The Dream of the Fisherman Gives Life to the Sleeper by Jo Mazelis | Flash Fiction Week

Jo Mazelis, award-winning Welsh novelist and short story writer, provides an entry for Flash Fiction Week with The Dream of the Fisherman Gives Life to the Sleeper.

As it began to rain, one of the stones on the tarpaper roof shifted slightly. The stone rolled down the gentle slope, increasing in momentum, knocking the stone below it as it passed and exposing a small rip.

It continued to rain for several hours as the fisherman lay in a fevered sleep. The rainwater dripped through the rip into the enamel jug near his bed – not one drop fell onto the floor or the thin blanket that covered him. The sound it made was regular and musical; at first a hollow ping – ping – ping. Then a splash.

He had drunk the last of his water hours before. His mouth was dry and his breath loud and laboured. Perhaps he dreamt of faraway waterfalls, of a dense rainforest where droplets of condensation gathered like sweat in tiny pools on glossy leaves before spilling over onto the moss covered earth. His dreams might have found him far out at sea on a small boat rocked gently by the rolling ocean, while he lay hypnotized by the lapping sounds of the waves.

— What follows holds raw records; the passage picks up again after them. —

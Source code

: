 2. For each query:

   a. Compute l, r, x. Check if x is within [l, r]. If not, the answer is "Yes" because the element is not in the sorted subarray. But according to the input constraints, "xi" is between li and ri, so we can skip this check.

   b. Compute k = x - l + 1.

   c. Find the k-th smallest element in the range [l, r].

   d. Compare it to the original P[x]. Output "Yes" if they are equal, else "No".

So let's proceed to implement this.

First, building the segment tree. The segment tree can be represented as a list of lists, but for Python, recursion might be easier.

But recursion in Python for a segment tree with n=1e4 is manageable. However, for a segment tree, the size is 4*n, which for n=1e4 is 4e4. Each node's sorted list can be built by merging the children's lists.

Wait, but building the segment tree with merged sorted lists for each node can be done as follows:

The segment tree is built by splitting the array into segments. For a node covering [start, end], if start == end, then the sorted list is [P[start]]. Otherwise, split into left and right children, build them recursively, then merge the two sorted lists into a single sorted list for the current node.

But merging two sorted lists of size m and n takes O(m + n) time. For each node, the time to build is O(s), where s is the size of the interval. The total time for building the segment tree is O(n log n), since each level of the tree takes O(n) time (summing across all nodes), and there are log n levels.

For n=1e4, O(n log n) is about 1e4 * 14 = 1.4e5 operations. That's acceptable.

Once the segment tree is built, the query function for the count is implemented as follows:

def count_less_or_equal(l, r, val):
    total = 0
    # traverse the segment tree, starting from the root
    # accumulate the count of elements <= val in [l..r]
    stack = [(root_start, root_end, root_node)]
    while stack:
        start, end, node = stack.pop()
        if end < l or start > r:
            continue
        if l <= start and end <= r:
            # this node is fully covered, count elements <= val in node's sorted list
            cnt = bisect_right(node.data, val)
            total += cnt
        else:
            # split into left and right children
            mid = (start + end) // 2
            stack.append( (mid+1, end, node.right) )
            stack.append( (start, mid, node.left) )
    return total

Or he may have dreamt that he lay in his narrow bed journeying between life and death, fully aware that this fretful sleep of his might be either a final slipping away or its opposite – the beginning of recovery. He might, like many of those suffering from a dangerously high temperature, have imagined that he drifted up and away from his tormented body and looked down upon it with fascination and dread. And while he watched he might see the door open to reveal a young woman entering his one room shack. He would sense her purposefulness as she moved towards the bed, see how she gazed tenderly at the sick man who lay hardly moving, his skin as pale and glossy as candle wax. He would see her touch his head and feel her fingers, light as cobwebs on his own spectral skin. Then he’d notice how her gaze went to the empty jug on the floor near his bed.

She frowned and the vision shimmered momentarily. When it clears he sees she is holding a glass pitcher of water he had not noticed before. She lifts it and slowly, carefully fills the tin jug with cool sparkling water.

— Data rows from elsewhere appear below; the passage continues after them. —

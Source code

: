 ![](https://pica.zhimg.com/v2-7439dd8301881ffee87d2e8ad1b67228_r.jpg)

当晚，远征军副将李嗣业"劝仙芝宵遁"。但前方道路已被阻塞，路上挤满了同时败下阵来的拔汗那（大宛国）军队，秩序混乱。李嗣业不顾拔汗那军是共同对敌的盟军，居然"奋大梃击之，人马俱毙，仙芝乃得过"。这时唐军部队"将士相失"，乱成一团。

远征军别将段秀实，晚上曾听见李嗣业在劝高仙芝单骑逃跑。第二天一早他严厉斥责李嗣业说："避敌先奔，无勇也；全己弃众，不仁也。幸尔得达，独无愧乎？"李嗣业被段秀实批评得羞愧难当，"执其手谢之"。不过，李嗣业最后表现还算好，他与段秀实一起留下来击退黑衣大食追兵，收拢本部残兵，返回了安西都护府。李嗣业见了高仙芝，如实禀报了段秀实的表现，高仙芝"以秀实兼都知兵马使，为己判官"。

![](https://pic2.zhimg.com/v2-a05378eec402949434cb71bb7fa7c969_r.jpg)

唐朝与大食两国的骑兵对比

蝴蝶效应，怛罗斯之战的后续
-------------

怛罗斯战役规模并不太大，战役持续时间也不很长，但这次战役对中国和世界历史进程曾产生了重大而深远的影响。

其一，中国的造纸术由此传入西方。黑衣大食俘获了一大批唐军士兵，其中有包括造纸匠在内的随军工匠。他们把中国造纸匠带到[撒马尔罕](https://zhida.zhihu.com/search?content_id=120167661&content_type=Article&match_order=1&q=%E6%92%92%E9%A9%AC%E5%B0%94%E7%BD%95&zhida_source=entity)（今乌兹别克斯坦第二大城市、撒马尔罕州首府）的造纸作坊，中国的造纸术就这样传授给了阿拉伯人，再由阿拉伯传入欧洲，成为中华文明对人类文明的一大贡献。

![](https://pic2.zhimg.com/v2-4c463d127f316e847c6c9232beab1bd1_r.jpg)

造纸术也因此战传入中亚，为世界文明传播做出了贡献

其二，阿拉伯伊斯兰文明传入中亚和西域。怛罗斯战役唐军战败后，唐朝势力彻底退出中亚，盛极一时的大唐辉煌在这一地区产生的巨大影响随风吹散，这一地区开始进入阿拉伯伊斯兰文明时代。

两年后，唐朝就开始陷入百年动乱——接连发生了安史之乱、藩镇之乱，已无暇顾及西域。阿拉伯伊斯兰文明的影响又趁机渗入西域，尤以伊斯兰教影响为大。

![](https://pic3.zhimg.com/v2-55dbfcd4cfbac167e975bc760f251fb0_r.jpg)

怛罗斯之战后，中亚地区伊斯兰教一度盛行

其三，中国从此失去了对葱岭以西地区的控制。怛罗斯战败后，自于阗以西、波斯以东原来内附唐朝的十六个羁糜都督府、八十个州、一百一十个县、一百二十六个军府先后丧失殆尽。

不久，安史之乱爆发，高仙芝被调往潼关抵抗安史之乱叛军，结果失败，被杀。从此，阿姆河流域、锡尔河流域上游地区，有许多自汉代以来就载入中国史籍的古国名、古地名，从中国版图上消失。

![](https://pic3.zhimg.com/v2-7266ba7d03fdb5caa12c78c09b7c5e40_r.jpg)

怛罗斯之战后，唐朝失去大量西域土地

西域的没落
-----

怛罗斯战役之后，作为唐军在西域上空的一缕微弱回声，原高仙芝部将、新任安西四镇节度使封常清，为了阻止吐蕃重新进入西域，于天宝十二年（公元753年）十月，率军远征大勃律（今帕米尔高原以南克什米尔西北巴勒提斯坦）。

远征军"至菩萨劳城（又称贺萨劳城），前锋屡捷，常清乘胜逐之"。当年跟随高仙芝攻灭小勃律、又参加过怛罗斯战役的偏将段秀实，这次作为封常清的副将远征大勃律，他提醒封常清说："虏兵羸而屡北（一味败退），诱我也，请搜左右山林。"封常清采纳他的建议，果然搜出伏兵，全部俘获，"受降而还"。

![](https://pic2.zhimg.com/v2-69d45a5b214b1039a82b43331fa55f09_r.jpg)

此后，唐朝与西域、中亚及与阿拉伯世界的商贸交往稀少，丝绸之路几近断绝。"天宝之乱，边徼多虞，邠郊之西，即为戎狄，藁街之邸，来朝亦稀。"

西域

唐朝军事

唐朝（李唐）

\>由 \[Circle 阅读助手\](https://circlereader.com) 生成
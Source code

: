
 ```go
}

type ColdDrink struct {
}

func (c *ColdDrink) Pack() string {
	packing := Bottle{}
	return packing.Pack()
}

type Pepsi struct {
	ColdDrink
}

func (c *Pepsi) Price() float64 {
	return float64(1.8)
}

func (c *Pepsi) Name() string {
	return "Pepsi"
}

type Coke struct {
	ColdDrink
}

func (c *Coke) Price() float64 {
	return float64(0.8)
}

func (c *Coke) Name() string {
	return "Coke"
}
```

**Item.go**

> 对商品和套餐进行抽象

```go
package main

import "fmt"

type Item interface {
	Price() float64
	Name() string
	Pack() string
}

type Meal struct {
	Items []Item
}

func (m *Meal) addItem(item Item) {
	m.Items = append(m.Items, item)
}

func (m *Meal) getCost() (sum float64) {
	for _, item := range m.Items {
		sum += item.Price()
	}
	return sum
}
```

What else should a thirsty man dream of but water? How else should his sleeping mind feed itself except by water in its many forms?

The body asks for water and the mind provides it. Between them they conjure up miracles. On waking he drank deeply and long, never asking where the water came from.

The Dream of the Fisherman Gives Life to the Sleeper by Jo Mazelis is part of a Wales Arts Review series publishing original flash fiction pieces by some of Wales’ top authors in a celebration of the unique literary genre and National Flash Fiction Day.